Human and avian control viruses used in this study included A/Kawasaki/173/2001 (K173, H1N1)11, A/Vietnam/1203/2004 (VN1203, H5N1)11, A/California/04/2009 (H1N1)34, A/Kawasaki/UTK-4/2009 (H1N1)34, and A/Kawasaki/UTK-23/2008 (H1N1)34.
Viruses were diluted 10-fold in MEM containing 0.3% BSA. Confluent monolayers of MDCK cells were washed with MEM containing 0.3% BSA, infected with diluted viruses, and incubated for 30–60 min at 37 °C. After the virus inoculum was removed, the cells were washed with MEM containing 0.3% BSA and overlayed with a 1:1 mixture of 2x MEM/0.6% BSA and 2% agarose containing 0.5–1 μg/ml Tosylsulfonyl Phenylalanyl Chloromethyl Ketone (TPCK)-trypsin. Plates were incubated at 37 °C for 48–72 h before virus plaques were counted; titers were calculated by using the method of Reed and Munch35.

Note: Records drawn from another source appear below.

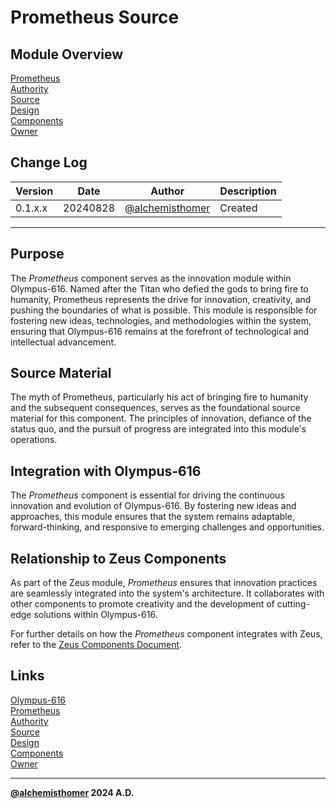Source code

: # Prometheus Source

## Module Overview
[Prometheus](README.md)  
[Authority](../zeus/zeus.components.md)  
[Source](prometheus.source.md)  
[Design](prometheus.design.md)  
[Components](prometheus.components.md)  
[Owner](https://github.com/alchemisthomer)  

## Change Log

| Version   | Date       | Author                                                   | Description   |
|-----------|------------|----------------------------------------------------------|---------------|
| 0.1.x.x   | 20240828   | [@alchemisthomer](https://github.com/alchemisthomer)     | Created       

---

## Purpose

The *Prometheus* component serves as the innovation module within Olympus-616. Named after the Titan who defied the gods to bring fire to humanity, Prometheus represents the drive for innovation, creativity, and pushing the boundaries of what is possible. This module is responsible for fostering new ideas, technologies, and methodologies within the system, ensuring that Olympus-616 remains at the forefront of technological and intellectual advancement.

## Source Material

The myth of Prometheus, particularly his act of bringing fire to humanity and the subsequent consequences, serves as the foundational source material for this component. The principles of innovation, defiance of the status quo, and the pursuit of progress are integrated into this module's operations.

## Integration with Olympus-616

The *Prometheus* component is essential for driving the continuous innovation and evolution of Olympus-616. By fostering new ideas and approaches, this module ensures that the system remains adaptable, forward-thinking, and responsive to emerging challenges and opportunities.

## Relationship to Zeus Components

As part of the Zeus module, *Prometheus* ensures that innovation practices are seamlessly integrated into the system's architecture. It collaborates with other components to promote creativity and the development of cutting-edge solutions within Olympus-616.

For further details on how the *Prometheus* component integrates with Zeus, refer to the [Zeus Components Document](../zeus/zeus.components.md).

## Links
[Olympus-616](../../README.md)  
[Prometheus](README.md)  
[Authority](https://github.com/alchemisthomer)  
[Source](prometheus.source.md)  
[Design](prometheus.design.md)  
[Components](prometheus.components.md)  
[Owner](https://github.com/alchemisthomer)
***
**[@alchemisthomer](https://github.com/alchemisthomer)
2024 A.D.**

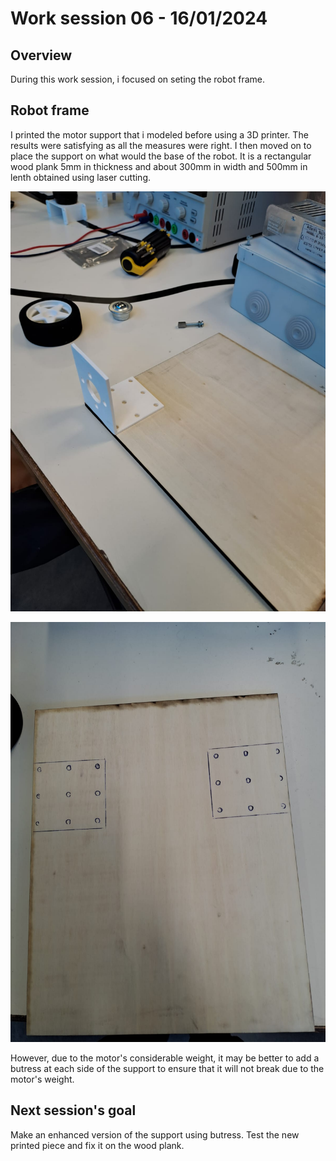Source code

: # Work session 06 - 16/01/2024

## Overview

During this work session, i focused on seting the robot frame.

## Robot frame

I printed the motor support that i modeled before using a 3D printer. The results were satisfying as all the measures were right. I then moved on to place the support on what would the base of the robot. It is a rectangular wood plank 5mm in thickness and about 300mm in width and 500mm in lenth obtained using laser cutting.

![Support+Plank](https://github.com/ProjectAliB/ProjectAli.github.io/blob/1ea5df39f64400e8c9d17900684db44bea353022/Ressources/Images%26Pictures/Work%20session%2006/WhatsApp%20Image%202024-01-17%20at%2010.24.28_634c170a.jpg)

![Support Position](https://github.com/ProjectAliB/ProjectAli.github.io/blob/1ea5df39f64400e8c9d17900684db44bea353022/Ressources/Images%26Pictures/Work%20session%2006/WhatsApp%20Image%202024-01-17%20at%2010.24.28_70d6efe8.jpg)

However, due to the motor's considerable weight, it may be better to add a butress at each side of the support to ensure that it will not break due to the motor's weight.

## Next session's goal

Make an enhanced version of the support using butress. Test the new printed piece and fix it on the wood plank.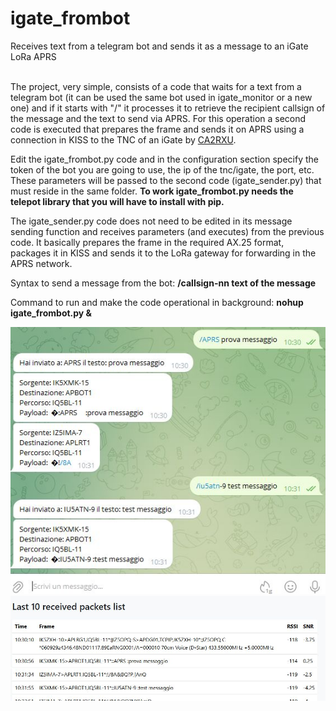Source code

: # igate_frombot
Receives text from a telegram bot and sends it as a message to an iGate LoRa APRS<br><br>

The project, very simple, consists of a code that waits for a text from a telegram bot (it can be used the same bot used in igate_monitor or a new one) and if it starts with "/" it processes it to retrieve the recipient callsign of the message and the text to send via APRS. For this operation a second code is executed that prepares the frame and sends it on APRS using a connection in KISS to the TNC of an iGate by [CA2RXU](https://github.com/richonguzman/LoRa_APRS_iGate).<br>

Edit the igate_frombot.py code and in the configuration section specify the token of the bot you are going to use, the ip of the tnc/igate, the port, etc. These parameters will be passed to the second code (igate_sender.py) that must reside in the same folder. **To work igate_frombot.py needs the telepot library that you will have to install with pip.**<br>

The igate_sender.py code does not need to be edited in its message sending function and receives parameters (and executes) from the previous code. It basically prepares the frame in the required AX.25 format, packages it in KISS and sends it to the LoRa gateway for forwarding in the APRS network.<br>

Syntax to send a message from the bot:
**/callsign-nn text of the message**<br>

Command to run and make the code operational in background:
**nohup igate_frombot.py &**<br>

![](https://github.com/ik5xmk/igate_frombot/blob/main/igate_frombot_01.jpg)<br>
![](https://github.com/ik5xmk/igate_frombot/blob/main/igate_frombot_02.jpg)



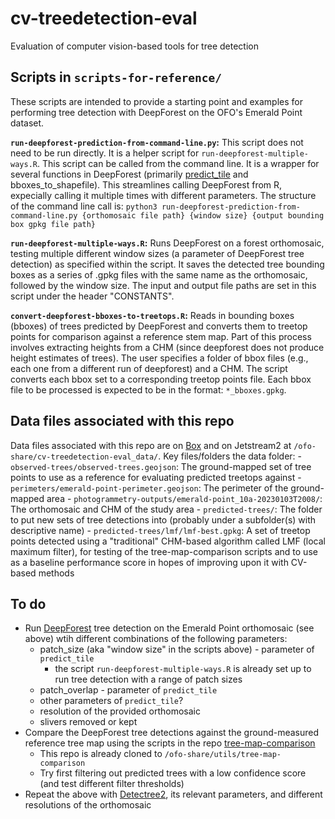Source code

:# cv-treedetection-eval

Evaluation of computer vision-based tools for tree detection

## Scripts in `scripts-for-reference/`

These scripts are intended to provide a starting point and examples for performing tree detection with DeepForest on the OFO's Emerald Point dataset.

**`run-deepforest-prediction-from-command-line.py`:** This script does not need to be run directly. It is a helper script for `run-deepforest-multiple-ways.R`. This script can be called from the command line. It is a wrapper for several functions in DeepForest (primarily [predict_tile](https://deepforest.readthedocs.io/en/latest/source/deepforest.html#deepforest.main.deepforest.predict_tile) and bboxes_to_shapefile). This streamlines calling DeepForest from R, expecially calling it multiple times with different parameters. The structure of the command line call is: `python3 run-deepforest-prediction-from-command-line.py {orthomosaic file path} {window size} {output bounding box gpkg file path}`

**`run-deepforest-multiple-ways.R`:** Runs DeepForest on a forest orthomosaic, testing multiple different window sizes (a parameter of DeepForest tree detection) as specified within the script. It saves the detected tree bounding boxes as a series of .gpkg files with the same name as the orthomosaic, followed by the window size. The input and output file paths are set in this script under the header "CONSTANTS".

**`convert-deepforest-bboxes-to-treetops.R`:** Reads in bounding boxes (bboxes) of trees predicted by DeepForest and converts them to treetop points for comparison against a reference stem map. Part of this process involves extracting heights from a CHM (since deepforest does not produce height estimates of trees). The user specifies a folder of bbox files (e.g., each one from a different run of deepforest) and a CHM. The script converts each bbox set to a corresponding treetop points file. Each bbox file to be processed is expected to be in the format: `*_bboxes.gpkg`.

## Data files associated with this repo

Data files associated with this repo are on [Box](https://ucdavis.box.com/s/4uqts0zc8h52znl5avurjwntm2bn4w92) and on Jetstream2 at `/ofo-share/cv-treedetection-eval_data/`. Key files/folders the data folder: - `observed-trees/observed-trees.geojson`: The ground-mapped set of tree points to use as a reference for evaluating predicted treetops against - `perimeters/emerald-point-perimeter.geojson`: The perimeter of the ground-mapped area - `photogrammetry-outputs/emerald-point_10a-20230103T2008/`: The orthomosaic and CHM of the study area - `predicted-trees/`: The folder to put new sets of tree detections into (probably under a subfolder(s) with descriptive name) - `predicted-trees/lmf/lmf-best.gpkg`: A set of treetop points detected using a "traditional" CHM-based algorithm called LMF (local maximum filter), for testing of the tree-map-comparison scripts and to use as a baseline performance score in hopes of improving upon it with CV-based methods

## To do

-   Run [DeepForest](https://deepforest.readthedocs.io/en/latest/index.html) tree detection on the Emerald Point orthomosaic (see above) wtih different combinations of the following parameters:
    -   patch_size (aka "window size" in the scripts above) - parameter of `predict_tile`
        -   the script `run-deepforest-multiple-ways.R` is already set up to run tree detection with a range of patch sizes
    -   patch_overlap - parameter of `predict_tile`
    -   other parameters of `predict_tile`?
    -   resolution of the provided orthomosaic
    -   slivers removed or kept
-   Compare the DeepForest tree detections against the ground-measured reference tree map using the scripts in the repo [tree-map-comparison](https://github.com/open-forest-observatory/tree-map-comparison)
    -   This repo is already cloned to `/ofo-share/utils/tree-map-comparison`
    -   Try first filtering out predicted trees with a low confidence score (and test different filter thresholds)
-   Repeat the above with [Detectree2](https://github.com/PatBall1/detectree2), its relevant parameters, and different resolutions of the orthomosaic
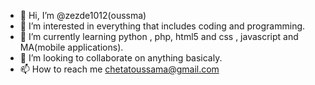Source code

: - 👋 Hi, I’m @zezde1012(oussma)
- 👀 I’m interested in everything that includes coding and programming.
- 🌱 I’m currently learning python , php, html5 and css , javascript and MA(mobile applications).
- 💞️ I’m looking to collaborate on anything basicaly.
- 📫 How to reach me chetatoussama@gmail.com

<!---
zezde1012/zezde1012 is a ✨ special ✨ repository because its `README.md` (this file) appears on your GitHub profile.
You can click the Preview link to take a look at your changes.
--->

Hemagglutination (HA) Assay
Viruses (50 μl) were serially diluted two-fold with 50 μl of PBS in a U-well microtiter plate. Fifty microliters of 0.5% (vol/vol) of chicken red blood cells (CRBC) or turkey red blood cells (TRBCs) were added to each well. The plates were incubated at room temperature and hemagglutination was evaluated after 45 min. The HA titers were calculated as the highest dilution at which complete agglutination was observed.
Hemagglutination Inhibition (HI) Assay
To detect hemagglutination inhibition activity, serum samples were treated with receptor-destroying enzyme (RDE; Denka Seiken Co., Ltd) at 37 °C for 16–20 h, followed by RDE inactivation at 56 °C for 30–60 min. The RDE-treated sera were then serially diluted two-fold in PBS, mixed with an amount of virus equivalent to eight hemagglutination units, and incubated at room temperature for 30–60 min. After the addition of 50 μl of 0.5% (vol/vol) CRBC or TRBC, the resulting mixture was gently mixed and incubated at 4 °C or room temperature for 30–45 min. HI titers were recorded as the inverse of the highest antibody dilution that inhibited 8 HA units of virus.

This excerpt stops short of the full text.